(Rendered images with source text)
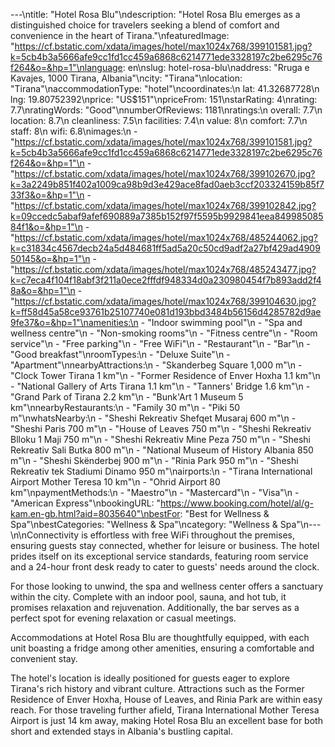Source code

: ---\ntitle: "Hotel Rosa Blu"\ndescription: "Hotel Rosa Blu emerges as a distinguished choice for travelers seeking a blend of comfort and convenience in the heart of Tirana."\nfeaturedImage: "https://cf.bstatic.com/xdata/images/hotel/max1024x768/399101581.jpg?k=5cb4b3a5666afe9cc1fd1cc459a6868c6214771ede3328197c2be6295c76f264&o=&hp=1"\nlanguage: en\nslug: hotel-rosa-blu\naddress: "Rruga e Kavajes, 1000 Tirana, Albania"\ncity: "Tirana"\nlocation: "Tirana"\naccommodationType: "hotel"\ncoordinates:\n  lat: 41.32687728\n  lng: 19.80752392\nprice: "US$151"\npriceFrom: 151\nstarRating: 4\nrating: 7.7\nratingWords: "Good"\nnumberOfReviews: 1181\nratings:\n  overall: 7.7\n  location: 8.7\n  cleanliness: 7.5\n  facilities: 7.4\n  value: 8\n  comfort: 7.7\n  staff: 8\n  wifi: 6.8\nimages:\n  - "https://cf.bstatic.com/xdata/images/hotel/max1024x768/399101581.jpg?k=5cb4b3a5666afe9cc1fd1cc459a6868c6214771ede3328197c2be6295c76f264&o=&hp=1"\n  - "https://cf.bstatic.com/xdata/images/hotel/max1024x768/399102670.jpg?k=3a2249b851f402a1009ca98b9d3e429ace8fad0aeb3ccf203324159b85f733f3&o=&hp=1"\n  - "https://cf.bstatic.com/xdata/images/hotel/max1024x768/399102842.jpg?k=09ccedc5abaf9afef690889a7385b152f97f5595b9929841eea84998508584f1&o=&hp=1"\n  - "https://cf.bstatic.com/xdata/images/hotel/max1024x768/485244062.jpg?k=c31834c4567decb24a5d484681ff5ad5a20c50cd9adf2a27bf429ad490950145&o=&hp=1"\n  - "https://cf.bstatic.com/xdata/images/hotel/max1024x768/485243477.jpg?k=c7eca4f104f18abf3f211a0ece2fffdf948334d0a230980454f7b893add2f48a&o=&hp=1"\n  - "https://cf.bstatic.com/xdata/images/hotel/max1024x768/399104630.jpg?k=ff58d45a58ce93761b25107740e081d193bbd3484b56156d4285782d9ae9fe37&o=&hp=1"\namenities:\n  - "Indoor swimming pool"\n  - "Spa and wellness centre"\n  - "Non-smoking rooms"\n  - "Fitness centre"\n  - "Room service"\n  - "Free parking"\n  - "Free WiFi"\n  - "Restaurant"\n  - "Bar"\n  - "Good breakfast"\nroomTypes:\n  - "Deluxe Suite"\n  - "Apartment"\nnearbyAttractions:\n  - "Skanderbeg Square 1,000 m"\n  - "Clock Tower Tirana 1 km"\n  - "Former Residence of Enver Hoxha 1.1 km"\n  - "National Gallery of Arts Tirana 1.1 km"\n  - "Tanners' Bridge 1.6 km"\n  - "Grand Park of Tirana 2.2 km"\n  - "Bunk'Art 1 Museum 5 km"\nnearbyRestaurants:\n  - "Family 30 m"\n  - "Piki 50 m"\nwhatsNearby:\n  - "Sheshi Rekreativ Shefqet Musaraj 600 m"\n  - "Sheshi Paris 700 m"\n  - "House of Leaves 750 m"\n  - "Sheshi Rekreativ Blloku 1 Maji 750 m"\n  - "Sheshi Rekreativ Mine Peza 750 m"\n  - "Sheshi Rekreativ Sali Butka 800 m"\n  - "National Museum of History Albania 850 m"\n  - "Sheshi Skënderbej 900 m"\n  - "Rinia Park 950 m"\n  - "Sheshi Rekreativ tek Stadiumi Dinamo 950 m"\nairports:\n  - "Tirana International Airport Mother Teresa 10 km"\n  - "Ohrid Airport 80 km"\npaymentMethods:\n  - "Maestro"\n  - "Mastercard"\n  - "Visa"\n  - "American Express"\nbookingURL: "https://www.booking.com/hotel/al/g-kam.en-gb.html?aid=8035640"\nbestFor: "Best for Wellness & Spa"\nbestCategories: "Wellness & Spa"\ncategory: "Wellness & Spa"\n---\n\nConnectivity is effortless with free WiFi throughout the premises, ensuring guests stay connected, whether for leisure or business. The hotel prides itself on its exceptional service standards, featuring room service and a 24-hour front desk ready to cater to guests' needs around the clock.

For those looking to unwind, the spa and wellness center offers a sanctuary within the city. Complete with an indoor pool, sauna, and hot tub, it promises relaxation and rejuvenation. Additionally, the bar serves as a perfect spot for evening relaxation or casual meetings.

Accommodations at Hotel Rosa Blu are thoughtfully equipped, with each unit boasting a fridge among other amenities, ensuring a comfortable and convenient stay.

The hotel's location is ideally positioned for guests eager to explore Tirana's rich history and vibrant culture. Attractions such as the Former Residence of Enver Hoxha, House of Leaves, and Rinia Park are within easy reach. For those traveling further afield, Tirana International Mother Teresa Airport is just 14 km away, making Hotel Rosa Blu an excellent base for both short and extended stays in Albania's bustling capital.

• Task: Reproduce the data above in full, exactly as it is, with the pictures left out.

• Response to this task:
Source code

: ---\ntitle: "Hotel Rosa Blu"\ndescription: "Hotel Rosa Blu emerges as a distinguished choice for travelers seeking a blend of comfort and convenience in the heart of Tirana."\nfeaturedImage: "https://cf.bstatic.com/xdata/images/hotel/max1024x768/399101581.jpg?k=5cb4b3a5666afe9cc1fd1cc459a6868c6214771ede3328197c2be6295c76f264&o=&hp=1"\nlanguage: en\nslug: hotel-rosa-blu\naddress: "Rruga e Kavajes, 1000 Tirana, Albania"\ncity: "Tirana"\nlocation: "Tirana"\naccommodationType: "hotel"\ncoordinates:\n  lat: 41.32687728\n  lng: 19.80752392\nprice: "US$151"\npriceFrom: 151\nstarRating: 4\nrating: 7.7\nratingWords: "Good"\nnumberOfReviews: 1181\nratings:\n  overall: 7.7\n  location: 8.7\n  cleanliness: 7.5\n  facilities: 7.4\n  value: 8\n  comfort: 7.7\n  staff: 8\n  wifi: 6.8\nimages:\n  - "https://cf.bstatic.com/xdata/images/hotel/max1024x768/399101581.jpg?k=5cb4b3a5666afe9cc1fd1cc459a6868c6214771ede3328197c2be6295c76f264&o=&hp=1"\n  - "https://cf.bstatic.com/xdata/images/hotel/max1024x768/399102670.jpg?k=3a2249b851f402a1009ca98b9d3e429ace8fad0aeb3ccf203324159b85f733f3&o=&hp=1"\n  - "https://cf.bstatic.com/xdata/images/hotel/max1024x768/399102842.jpg?k=09ccedc5abaf9afef690889a7385b152f97f5595b9929841eea84998508584f1&o=&hp=1"\n  - "https://cf.bstatic.com/xdata/images/hotel/max1024x768/485244062.jpg?k=c31834c4567decb24a5d484681ff5ad5a20c50cd9adf2a27bf429ad490950145&o=&hp=1"\n  - "https://cf.bstatic.com/xdata/images/hotel/max1024x768/485243477.jpg?k=c7eca4f104f18abf3f211a0ece2fffdf948334d0a230980454f7b893add2f48a&o=&hp=1"\n  - "https://cf.bstatic.com/xdata/images/hotel/max1024x768/399104630.jpg?k=ff58d45a58ce93761b25107740e081d193bbd3484b56156d4285782d9ae9fe37&o=&hp=1"\namenities:\n  - "Indoor swimming pool"\n  - "Spa and wellness centre"\n  - "Non-smoking rooms"\n  - "Fitness centre"\n  - "Room service"\n  - "Free parking"\n  - "Free WiFi"\n  - "Restaurant"\n  - "Bar"\n  - "Good breakfast"\nroomTypes:\n  - "Deluxe Suite"\n  - "Apartment"\nnearbyAttractions:\n  - "Skanderbeg Square 1,000 m"\n  - "Clock Tower Tirana 1 km"\n  - "Former Residence of Enver Hoxha 1.1 km"\n  - "National Gallery of Arts Tirana 1.1 km"\n  - "Tanners' Bridge 1.6 km"\n  - "Grand Park of Tirana 2.2 km"\n  - "Bunk'Art 1 Museum 5 km"\nnearbyRestaurants:\n  - "Family 30 m"\n  - "Piki 50 m"\nwhatsNearby:\n  - "Sheshi Rekreativ Shefqet Musaraj 600 m"\n  - "Sheshi Paris 700 m"\n  - "House of Leaves 750 m"\n  - "Sheshi Rekreativ Blloku 1 Maji 750 m"\n  - "Sheshi Rekreativ Mine Peza 750 m"\n  - "Sheshi Rekreativ Sali Butka 800 m"\n  - "National Museum of History Albania 850 m"\n  - "Sheshi Skënderbej 900 m"\n  - "Rinia Park 950 m"\n  - "Sheshi Rekreativ tek Stadiumi Dinamo 950 m"\nairports:\n  - "Tirana International Airport Mother Teresa 10 km"\n  - "Ohrid Airport 80 km"\npaymentMethods:\n  - "Maestro"\n  - "Mastercard"\n  - "Visa"\n  - "American Express"\nbookingURL: "https://www.booking.com/hotel/al/g-kam.en-gb.html?aid=8035640"\nbestFor: "Best for Wellness & Spa"\nbestCategories: "Wellness & Spa"\ncategory: "Wellness & Spa"\n---\n\nConnectivity is effortless with free WiFi throughout the premises, ensuring guests stay connected, whether for leisure or business. The hotel prides itself on its exceptional service standards, featuring room service and a 24-hour front desk ready to cater to guests' needs around the clock.

For those looking to unwind, the spa and wellness center offers a sanctuary within the city. Complete with an indoor pool, sauna, and hot tub, it promises relaxation and rejuvenation. Additionally, the bar serves as a perfect spot for evening relaxation or casual meetings.

Accommodations at Hotel Rosa Blu are thoughtfully equipped, with each unit boasting a fridge among other amenities, ensuring a comfortable and convenient stay.

The hotel's location is ideally positioned for guests eager to explore Tirana's rich history and vibrant culture. Attractions such as the Former Residence of Enver Hoxha, House of Leaves, and Rinia Park are within easy reach. For those traveling further afield, Tirana International Mother Teresa Airport is just 14 km away, making Hotel Rosa Blu an excellent base for both short and extended stays in Albania's bustling capital.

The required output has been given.